After this dmesg show this segment repeated numerous times, with the BUG lines on a red background:


**  280.828837] BUG: Bad page map in process plasmashell  pte:000000fd pmd:5efe6c067**
  280.828838] page:ffffea0000000000 count:0 mapcount:-59 mapping:          (null) index:0x0
  280.828839] flags: 0x410(dirty|reserved)
  280.828839] page dumped because: bad pte
  280.828840] addr:00007f2ab246c000 vm_flags:08000070 anon_vma:          (null) mapping:ffff8805ed0f68f0 index:f5
  280.828853] file:libcomposeplatforminputcontextplugin.so fault:filemap_fault mmap:btrfs_file_mmap [btrfs] readpage:btrfs_readpage [btrfs]
  280.828853] CPU: 2 PID: 4420 Comm: plasmashell Tainted: P    B      O     4.4.180-102-default #1
  280.828854] Hardware name: ASUS All Series/H87M-E, BIOS 2201 06/18/2015
  280.828855]  0000000000000000 ffffffff8134c867 00007f2ab246c000 00000005f05e1000
  280.828857]  ffffffff811cd2dc
  280.828857]  00000000000000f5
  280.828858]  ffff8805efe6c360 00007f2ab246c000
  280.828858]  ffffea0000000000 00007f2ab246d000 00007f2ab2581000 ffff8805c4a37c60
  280.828860] Call Trace:
  280.828862]  <ffffffff8101b0c9>] dump_trace+0x59/0x350
  280.828864]  <ffffffff8101b4ba>] show_stack_log_lvl+0xfa/0x180
  280.828865]  <ffffffff8101c2b1>] show_stack+0x21/0x40
  280.828867]  <ffffffff8134c867>] dump_stack+0x5c/0x85
  280.828870]  <ffffffff811cd2dc>] print_bad_pte+0x1ec/0x290
  280.828871]  <ffffffff811cf02b>] unmap_page_range+0x85b/0x8b0
  280.828873]  <ffffffff811cfa62>] unmap_vmas+0x42/0x90
  280.828874]  <ffffffff811d94f8>] exit_mmap+0x88/0x130
  280.828876]  <ffffffff81083c50>] mmput+0x60/0x120
  280.828878]  <ffffffff81089c38>] do_exit+0x288/0xbd0
  280.828879]  <ffffffff8108a5f9>] do_group_exit+0x39/0xa0
  280.828880]  <ffffffff810966eb>] get_signal+0x19b/0x860
  280.828882]  <ffffffff81018393>] do_signal+0x23/0x700
  280.828883]  <ffffffff8108140c>] exit_to_usermode_loop+0x70/0xc2
  280.828885]  <ffffffff81003b0b>] syscall_return_slowpath+0x8b/0xa0
  280.828887]  <ffffffff81652eb4>] int_ret_from_sys_call+0x8/0x6d
  280.829813] DWARF2 unwinder stuck at int_ret_from_sys_call+0x8/0x6d

  280.829814] Leftover inexact backtrace:

**  280.973260] BUG: Bad rss-counter state mm:ffff880602dc3040 idx:0 val:-224
  280.973262] BUG: Bad rss-counter state mm:ffff880602dc3040 idx:2 val:-1**


HOWEVER I’ve opened a gnome session a few times with no problems, I’m typing this from one. SO WTF???

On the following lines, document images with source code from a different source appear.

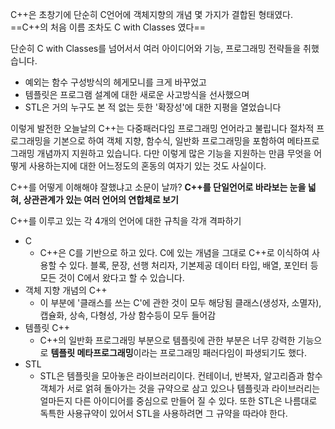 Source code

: C++은 초창기에 단순히 C언어에 객체지향의 개념 몇 가지가 결합된 형태였다.
==C++의 처음 이름 조차도 C with Classes 였다==

단순히 C with Classes를 넘어서서  여러 아이디어와 기능, 프로그래밍 전략들을 취했습니다.
- 예외는 함수 구성방식의 헤게모니를 크게 바꾸었고
- 템플릿은 프로그램 설계에 대한 새로운 사고방식을 선사했으며
- STL은 거의 누구도 본 적 없는 듯한 '확장성'에 대한 지평을 열었습니다

이렇게 발전한 오늘날의 C++는 다중패러다임 프로그래밍 언어라고 불립니다
절차적 프로그래밍을 기본으로 하여 객체 지향, 함수식, 일반화 프로그래밍을 포함하여 메타프로그래밍 개념까지 지원하고 있습니다. 다만 이렇게 많은 기능을 지원하는 만큼 무엇을 어떻게 사용하는지에 대한 어느정도의 혼동의 여자기 있는 것도 사실이다.

C++를 어떻게 이해해야 잘했냐고 소문이 날까?
**C++를 단일언어로 바라보는 눈을 넓혀, 상관관계가 있는 여러 언어의 연합체로 보기**

C++를 이루고 있는 각 4개의 언어에 대한 규칙을 각개 격파하기
- C
	- C++은 C를 기반으로 하고 있다. C에 있는 개념을 그대로 C++로 이식하여 사용할 수 있다.
	  블록, 문장, 선행 처리자, 기본제공 데이터 타입, 배열, 포인터 등 모든 것이 C에서 왔다고 할 수 있습니다. 
- 객체 지향 개념의 C++
	- 이 부분에 '클래스를 쓰는 C'에 관한 것이 모두 해당됨
	  클래스(생성자, 소멸자), 캡슐화, 상속, 다형성, 가상 함수등이 모두 들어감
- 템플릿 C++
	- C++의 일반화 프로그래밍 부분으로 템플릿에 관한 부분은 너무 강력한 기능으로
	  **템플릿 메타프로그래밍**이라는 프로그래밍 패러다임이 파생되기도 했다.
- STL
	- STL은 템플릿을 모아놓은 라이브러리이다. 
	  컨테이너, 반복자, 알고리즘과 함수 객체가 서로 얽혀 돌아가는 것을 규약으로 삼고 있으나
	  템플릿과 라이브러리는 얼마든지 다른 아이디어를 중심으로 만들어 질 수 있다.
	  또한 STL은 나름대로 독특한 사용규약이 있어서 STL을 사용하려면 그 규약을 따라야 한다. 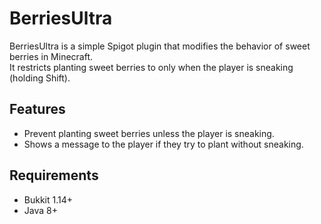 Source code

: # BerriesUltra

BerriesUltra is a simple Spigot plugin that modifies the behavior of sweet berries in Minecraft.  
It restricts planting sweet berries to only when the player is sneaking (holding Shift).

## Features

- Prevent planting sweet berries unless the player is sneaking.
- Shows a message to the player if they try to plant without sneaking.

## Requirements

- Bukkit 1.14+
- Java 8+

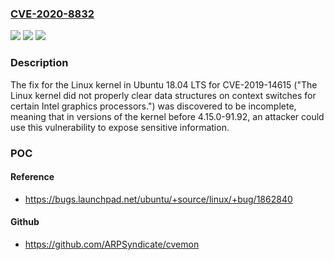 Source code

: ### [CVE-2020-8832](https://cve.mitre.org/cgi-bin/cvename.cgi?name=CVE-2020-8832)
![](https://img.shields.io/static/v1?label=Product&message=18.04%20LTS%20(bionic)%20Linux%20kernel&color=blue)
![](https://img.shields.io/static/v1?label=Version&message=4.15.x%20kernels%3C%204.15.0-91.92%20&color=brighgreen)
![](https://img.shields.io/static/v1?label=Vulnerability&message=CWE-200%20Information%20Exposure&color=brighgreen)

### Description

The fix for the Linux kernel in Ubuntu 18.04 LTS for CVE-2019-14615 ("The Linux kernel did not properly clear data structures on context switches for certain Intel graphics processors.") was discovered to be incomplete, meaning that in versions of the kernel before 4.15.0-91.92, an attacker could use this vulnerability to expose sensitive information.

### POC

#### Reference
- https://bugs.launchpad.net/ubuntu/+source/linux/+bug/1862840

#### Github
- https://github.com/ARPSyndicate/cvemon

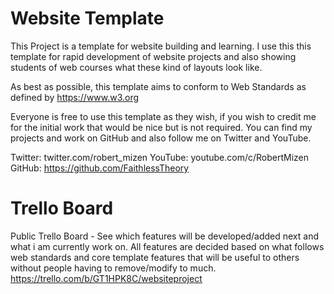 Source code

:# Website Template

This Project is a template for website building and learning. I use this this template for rapid development of website projects and also showing students of web courses what these kind of layouts look like.

As best as possible, this template aims to conform to Web Standards as defined by https://www.w3.org

Everyone is free to use this template as they wish, if you wish to credit me for the initial work that would be nice but is not required. You can find my projects and work on GitHub and also follow me on Twitter and YouTube.

Twitter: twitter.com/robert_mizen
YouTube: youtube.com/c/RobertMizen
GitHub: https://github.com/FaithlessTheory

# Trello Board
Public Trello Board - See which features will be developed/added next and what i am currently work on. All features are decided based on what follows web standards and core template features that will be useful to others without people having to remove/modify to much.
https://trello.com/b/GT1HPK8C/websiteproject
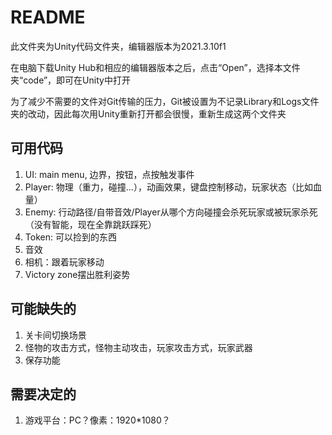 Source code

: # README

此文件夹为Unity代码文件夹，编辑器版本为2021.3.10f1

在电脑下载Unity Hub和相应的编辑器版本之后，点击“Open”，选择本文件夹“code”，即可在Unity中打开

为了减少不需要的文件对Git传输的压力，Git被设置为不记录Library和Logs文件夹的改动，因此每次用Unity重新打开都会很慢，重新生成这两个文件夹

## 可用代码
1. UI: main menu, 边界，按钮，点按触发事件
2. Player: 物理（重力，碰撞...），动画效果，键盘控制移动，玩家状态（比如血量）
3. Enemy: 行动路径/自带音效/Player从哪个方向碰撞会杀死玩家或被玩家杀死（没有智能，现在全靠跳跃踩死）
4. Token: 可以捡到的东西
4. 音效
5. 相机：跟着玩家移动
6. Victory zone摆出胜利姿势

## 可能缺失的
1. 关卡间切换场景
2. 怪物的攻击方式，怪物主动攻击，玩家攻击方式，玩家武器
3. 保存功能

## 需要决定的
1. 游戏平台：PC？像素：1920*1080？
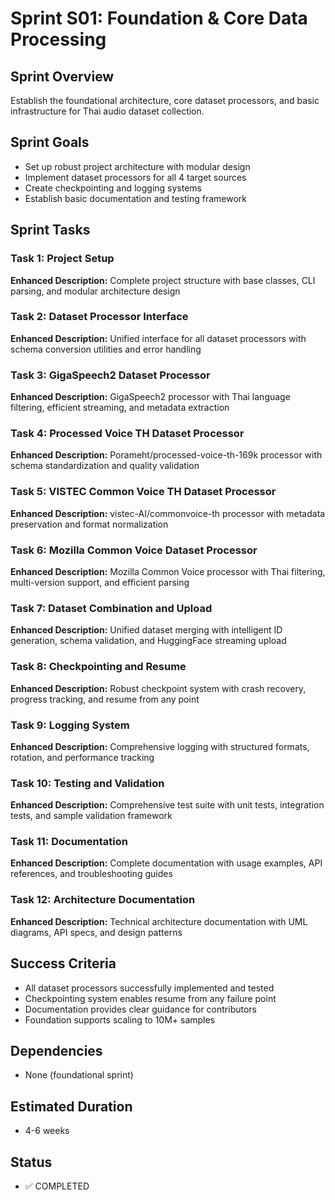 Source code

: # Sprint S01: Foundation & Core Data Processing

## Sprint Overview
Establish the foundational architecture, core dataset processors, and basic infrastructure for Thai audio dataset collection.

## Sprint Goals
- Set up robust project architecture with modular design
- Implement dataset processors for all 4 target sources
- Create checkpointing and logging systems
- Establish basic documentation and testing framework

## Sprint Tasks

### Task 1: Project Setup
**Enhanced Description:** Complete project structure with base classes, CLI parsing, and modular architecture design

### Task 2: Dataset Processor Interface 
**Enhanced Description:** Unified interface for all dataset processors with schema conversion utilities and error handling

### Task 3: GigaSpeech2 Dataset Processor
**Enhanced Description:** GigaSpeech2 processor with Thai language filtering, efficient streaming, and metadata extraction

### Task 4: Processed Voice TH Dataset Processor
**Enhanced Description:** Porameht/processed-voice-th-169k processor with schema standardization and quality validation

### Task 5: VISTEC Common Voice TH Dataset Processor
**Enhanced Description:** vistec-AI/commonvoice-th processor with metadata preservation and format normalization

### Task 6: Mozilla Common Voice Dataset Processor
**Enhanced Description:** Mozilla Common Voice processor with Thai filtering, multi-version support, and efficient parsing

### Task 7: Dataset Combination and Upload
**Enhanced Description:** Unified dataset merging with intelligent ID generation, schema validation, and HuggingFace streaming upload

### Task 8: Checkpointing and Resume
**Enhanced Description:** Robust checkpoint system with crash recovery, progress tracking, and resume from any point

### Task 9: Logging System
**Enhanced Description:** Comprehensive logging with structured formats, rotation, and performance tracking

### Task 10: Testing and Validation
**Enhanced Description:** Comprehensive test suite with unit tests, integration tests, and sample validation framework

### Task 11: Documentation
**Enhanced Description:** Complete documentation with usage examples, API references, and troubleshooting guides

### Task 12: Architecture Documentation
**Enhanced Description:** Technical architecture documentation with UML diagrams, API specs, and design patterns

## Success Criteria
- All dataset processors successfully implemented and tested
- Checkpointing system enables resume from any failure point
- Documentation provides clear guidance for contributors
- Foundation supports scaling to 10M+ samples

## Dependencies
- None (foundational sprint)

## Estimated Duration
- 4-6 weeks

## Status
- ✅ COMPLETED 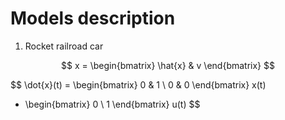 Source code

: # Models description

1. Rocket railroad car

$$
x = \begin{bmatrix}
    \hat{x} & v
\end{bmatrix}
$$


$$
\dot{x}(t) = 
\begin{bmatrix} 
    0 & 1 \\ 
    0 & 0 
\end{bmatrix} x(t) 
+ \begin{bmatrix} 
    0 \\ 1 
\end{bmatrix} u(t)
$$ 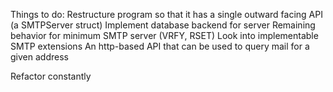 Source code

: Things to do:
Restructure program so that it has a single outward facing API (a SMTPServer struct)
Implement database backend for server
Remaining behavior for minimum SMTP server (VRFY, RSET)
Look into implementable SMTP extensions
An http-based API that can be used to query mail for a given address

Refactor constantly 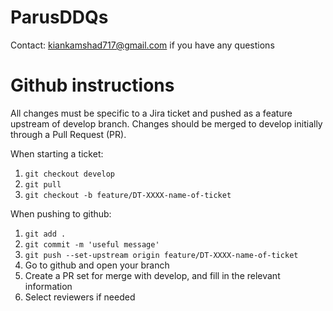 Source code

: # ParusDDQs

Contact: kiankamshad717@gmail.com if you have any questions

# Github instructions

All changes must be specific to a Jira ticket and pushed as a feature upstream of develop branch. Changes should be merged to develop initially through a Pull Request (PR). 

When starting a ticket:

1. `git checkout develop`
2. `git pull`
3. `git checkout -b feature/DT-XXXX-name-of-ticket`

When pushing to github:

1. `git add .`
2. `git commit -m 'useful message'`
3. `git push --set-upstream origin feature/DT-XXXX-name-of-ticket`
4. Go to github and open your branch
5. Create a PR set for merge with develop, and fill in the relevant information
6. Select reviewers if needed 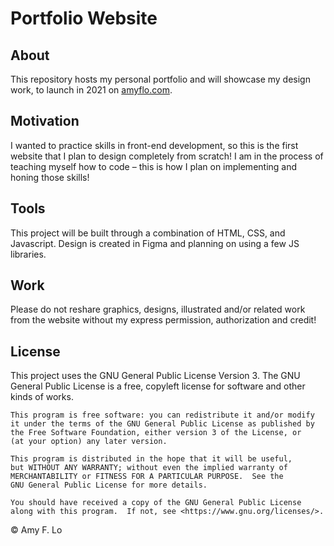 # Portfolio Website

## About
This repository hosts my personal portfolio and will showcase my design work, to launch in 2021 on <a href="amyflo.com.">amyflo.com</a>. 

## Motivation
I wanted to practice skills in front-end development, so this is the first website that I plan to design completely from scratch! I am in the process of teaching myself how to code – this is how I plan on implementing and honing those skills!

## Tools
This project will be built through a combination of HTML, CSS, and Javascript. Design is created in Figma and planning on using a few JS libraries. 

## Work
Please do not reshare graphics, designs, illustrated and/or related work from the website without my express permission, authorization and credit! 

## License
This project uses the GNU General Public License Version 3. The GNU General Public License is a free, copyleft license for software and other kinds of works.

    This program is free software: you can redistribute it and/or modify
    it under the terms of the GNU General Public License as published by
    the Free Software Foundation, either version 3 of the License, or
    (at your option) any later version.

    This program is distributed in the hope that it will be useful,
    but WITHOUT ANY WARRANTY; without even the implied warranty of
    MERCHANTABILITY or FITNESS FOR A PARTICULAR PURPOSE.  See the
    GNU General Public License for more details.

    You should have received a copy of the GNU General Public License
    along with this program.  If not, see <https://www.gnu.org/licenses/>.

© Amy F. Lo

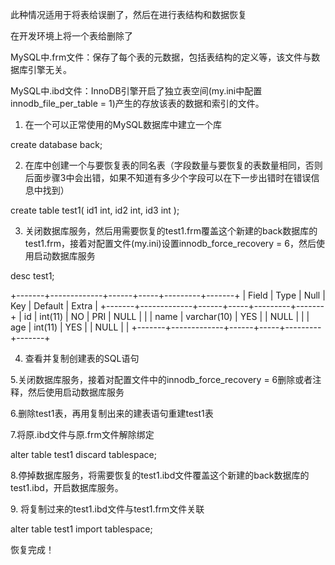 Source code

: 此种情况适用于将表给误删了，然后在进行表结构和数据恢复

在开发环境上将一个表给删除了

MySQL中.frm文件：保存了每个表的元数据，包括表结构的定义等，该文件与数据库引擎无关。

 MySQL中.ibd文件：InnoDB引擎开启了独立表空间(my.ini中配置innodb_file_per_table = 1)产生的存放该表的数据和索引的文件。
 
 1. 在一个可以正常使用的MySQL数据库中建立一个库
 
  create database back;
 
 2. 在库中创建一个与要恢复表的同名表（字段数量与要恢复的表数量相同，否则后面步骤3中会出错，如果不知道有多少个字段可以在下一步出错时在错误信息中找到）

 create table test1( id1 int, id2 int, id3 int );
 
 3. 关闭数据库服务，然后用需要恢复的test1.frm覆盖这个新建的back数据库的test1.frm，接着对配置文件(my.ini)设置innodb_force_recovery = 6，然后使用启动数据库服务

  desc test1;

 +-------+-------------+------+-----+---------+-------+
 | Field | Type        | Null | Key | Default | Extra |
 +-------+-------------+------+-----+---------+-------+
 | id    | int(11)     | NO   | PRI | NULL    |       |
 | name  | varchar(10) | YES  |     | NULL    |       |
 | age   | int(11)     | YES  |     | NULL    |       |
 +-------+-------------+------+-----+---------+-------+

 4. 查看并复制创建表的SQL语句

 5.关闭数据库服务，接着对配置文件中的innodb_force_recovery = 6删除或者注释，然后使用启动数据库服务
 
 6.删除test1表，再用复制出来的建表语句重建test1表
 
 7.将原.ibd文件与原.frm文件解除绑定
 
 alter table test1 discard tablespace;

 8.停掉数据库服务，将需要恢复的test1.ibd文件覆盖这个新建的back数据库的test1.ibd，开启数据库服务。
 
 9. 将复制过来的test1.ibd文件与test1.frm文件关联
 
 alter table test1 import tablespace;
 
 
恢复完成！ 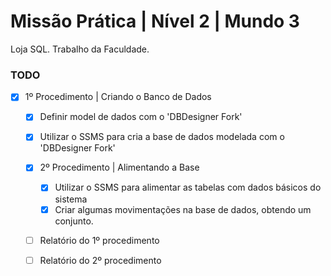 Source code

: # Missão Prática | Nível 2 | Mundo 3

Loja SQL.
Trabalho da Faculdade.

### TODO

- [x] 1º Procedimento | Criando o Banco de Dados

  - [x] Definir model de dados com o 'DBDesigner Fork'
  - [x] Utilizar o SSMS para cria a base de dados modelada com o 'DBDesigner Fork'

  - [x] 2º Procedimento | Alimentando a Base

    - [x] Utilizar o SSMS para alimentar as tabelas com dados básicos do sistema
    - [x] Criar algumas movimentações na base de dados, obtendo um conjunto.

  - [ ] Relatório do 1º procedimento
  - [ ] Relatório do 2º procedimento
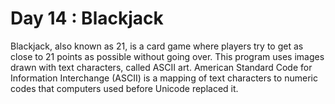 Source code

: # Day 14 : Blackjack
 Blackjack, also known as 21, is a card game where players try to get as close to 21 points as possible 
without going over. This program uses images drawn with text characters, called ASCII art. American 
Standard Code for Information Interchange (ASCII) is a mapping of text characters to numeric codes that 
computers used before Unicode replaced it.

I’ll upgrade to 15.1 anyway and see if it improve things, but I’d like to ask if anyone have experienced these errors.

Thanks,

Bruno

It’s a hardware issue. this box dualboot with windows 10 and it goes BSOD with ATTEMPTED WRITE TO READONLY MEMORY error.

Also as soon as I finished the post above in gnome firefox crashed I couldn’t shut down cleanly.

I think it’s not related to firefox - chrome also crashes in w10.

I’m running w10 memory diag tool now, no errors so far (this box has 24 GB RAM).

Next step is remove the nvidia gfx and to switch to the intel onboard video. We’ll see…

You are probably in the right track, looking at hardware issues.

After exchanging all parts (PSU, GPU, CPU and RAM) one by one with a same-socket backup box, everything worked except the motherboard. I had to transfer the good MB to the main computer, as the backup cabinet won’t support all features like number of drive bays, custom cooler, fans, etc. Both boxes are gpt/uefi and dualboot openSUSE (42.2 in the main and 15.2 in the backup) and windows 10 and have nvidia cards with the proprietary blob. However, somewhere during the swapping both installs (i.e., with the backup and the main box system drives), grub got lost, and now it’s booting directly to windows, although all drives are seen correctly in BIOS/UEFI. But this is a subject to a new thread.